On Monday 1 September 2025, it was announced that Luxembourg’s Commission de Surveillance du Secteur Financier (CSSF), Luxembourg's financial regulator, had issued approval for the sale of Israel’s sovereign bonds in the European market.
According to reports, Israel moved the process of securing EU approval for its diaspora bond prospectus to Luxembourg from Ireland amid increasing opposition in Dublin to its central bank's role in approving the programme on behalf of the European Union.

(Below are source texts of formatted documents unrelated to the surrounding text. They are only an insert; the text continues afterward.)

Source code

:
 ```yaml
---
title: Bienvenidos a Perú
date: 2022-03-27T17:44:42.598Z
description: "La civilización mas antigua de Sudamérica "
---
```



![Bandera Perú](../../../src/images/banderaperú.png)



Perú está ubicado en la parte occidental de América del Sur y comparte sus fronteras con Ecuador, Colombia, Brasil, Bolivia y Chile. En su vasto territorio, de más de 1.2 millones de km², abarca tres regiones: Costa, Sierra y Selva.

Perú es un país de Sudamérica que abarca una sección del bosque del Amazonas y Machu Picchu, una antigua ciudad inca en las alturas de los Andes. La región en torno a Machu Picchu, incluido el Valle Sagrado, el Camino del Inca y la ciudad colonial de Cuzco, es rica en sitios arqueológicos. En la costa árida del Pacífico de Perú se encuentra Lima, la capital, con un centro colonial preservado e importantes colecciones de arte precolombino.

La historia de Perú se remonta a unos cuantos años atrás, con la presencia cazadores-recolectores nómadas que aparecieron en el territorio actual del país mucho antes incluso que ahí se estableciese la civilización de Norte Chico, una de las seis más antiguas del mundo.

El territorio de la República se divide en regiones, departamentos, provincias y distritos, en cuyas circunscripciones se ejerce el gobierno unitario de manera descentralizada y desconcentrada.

After Irish lawmakers and pro-Palestine campaign groups had called on the central bank to stop facilitating the sale of the bonds due to Israel's military campaign in Gaza, the central bank’s governor Gabriel Makhlouf said the approval for Israel's programme would be transferred to Luxembourg upon the expiry of the prior year's prospectus, which occurred on Monday 1 September 2025.

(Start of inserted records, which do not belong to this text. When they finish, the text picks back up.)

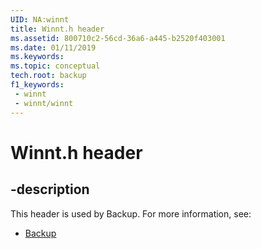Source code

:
 ```yaml
---
UID: NA:winnt
title: Winnt.h header
ms.assetid: 800710c2-56cd-36a6-a445-b2520f403001
ms.date: 01/11/2019
ms.keywords: 
ms.topic: conceptual
tech.root: backup
f1_keywords:
 - winnt
 - winnt/winnt
---
```


# Winnt.h header


## -description

This header is used by Backup. For more information, see:

- [Backup](../_backup/index.md)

This followed a joint committee of Irish lawmakers recommendation in August 2025, that the Irish government seek to amend EU regulations so as to allow each individual European central bank to refuse to act as the competent authority for such bond prospectuses.
Ireland, regarded as one of the most pro-Palestinian member states in the European Union, said last year that it officially recognised a Palestinian state and was drafting legislation on restricting trade with Israeli settlements in the occupied Palestinian territories.
Israel Bonds, the country's borrowing vehicle for diaspora bonds, said on its website that the programme for the next year had been approved by the Luxembourg authorities, meaning Luxembourg will now serve as the base for bringing Israeli government bonds to market across the European Union. The approval is valid for twelve months and allows the bonds to be offered under the framework of EU prospectus regulations.
The Israel Bonds website is currently offering the bonds for sale under the slogan "Stand with Israel. Buy Israel Bonds. Now is the time.”
The website also carries an endorsement from Israeli President Isaac Herzog, which states his “unwavering support for the Jewish state” and “emphasises the crucial role of Israel Bonds during this time of conflict and war."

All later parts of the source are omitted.